• **Work order**
Every line of the material is to be set down exactly as written.

(Beginning of Task data)

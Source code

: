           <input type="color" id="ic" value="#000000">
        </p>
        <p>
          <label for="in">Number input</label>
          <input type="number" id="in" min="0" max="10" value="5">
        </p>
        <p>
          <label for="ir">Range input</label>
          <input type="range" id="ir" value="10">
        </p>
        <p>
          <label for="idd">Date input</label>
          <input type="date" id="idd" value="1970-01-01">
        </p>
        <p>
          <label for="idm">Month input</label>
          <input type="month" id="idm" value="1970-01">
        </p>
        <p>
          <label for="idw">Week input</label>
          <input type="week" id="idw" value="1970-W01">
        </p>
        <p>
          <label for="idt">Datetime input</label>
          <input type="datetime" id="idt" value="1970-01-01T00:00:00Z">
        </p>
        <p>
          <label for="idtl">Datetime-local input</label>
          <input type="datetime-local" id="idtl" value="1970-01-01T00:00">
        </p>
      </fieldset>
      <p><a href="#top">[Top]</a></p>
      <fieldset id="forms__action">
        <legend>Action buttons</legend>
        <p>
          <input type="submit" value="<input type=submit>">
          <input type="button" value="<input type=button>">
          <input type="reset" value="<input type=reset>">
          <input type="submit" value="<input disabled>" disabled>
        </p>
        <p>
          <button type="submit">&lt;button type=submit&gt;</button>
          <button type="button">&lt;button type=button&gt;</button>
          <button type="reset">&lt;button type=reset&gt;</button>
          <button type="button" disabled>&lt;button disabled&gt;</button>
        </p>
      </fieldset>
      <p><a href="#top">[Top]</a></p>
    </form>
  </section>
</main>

(End of Task data)

• **Solved problem**
Source code

:           <input type="color" id="ic" value="#000000">
        </p>
        <p>
          <label for="in">Number input</label>
          <input type="number" id="in" min="0" max="10" value="5">
        </p>
        <p>
          <label for="ir">Range input</label>
          <input type="range" id="ir" value="10">
        </p>
        <p>
          <label for="idd">Date input</label>
          <input type="date" id="idd" value="1970-01-01">
        </p>
        <p>
          <label for="idm">Month input</label>
          <input type="month" id="idm" value="1970-01">
        </p>
        <p>
          <label for="idw">Week input</label>
          <input type="week" id="idw" value="1970-W01">
        </p>
        <p>
          <label for="idt">Datetime input</label>
          <input type="datetime" id="idt" value="1970-01-01T00:00:00Z">
        </p>
        <p>
          <label for="idtl">Datetime-local input</label>
          <input type="datetime-local" id="idtl" value="1970-01-01T00:00">
        </p>
      </fieldset>
      <p><a href="#top">[Top]</a></p>
      <fieldset id="forms__action">
        <legend>Action buttons</legend>
        <p>
          <input type="submit" value="<input type=submit>">
          <input type="button" value="<input type=button>">
          <input type="reset" value="<input type=reset>">
          <input type="submit" value="<input disabled>" disabled>
        </p>
        <p>
          <button type="submit">&lt;button type=submit&gt;</button>
          <button type="button">&lt;button type=button&gt;</button>
          <button type="reset">&lt;button type=reset&gt;</button>
          <button type="button" disabled>&lt;button disabled&gt;</button>
        </p>
      </fieldset>
      <p><a href="#top">[Top]</a></p>
    </form>
  </section>
</main>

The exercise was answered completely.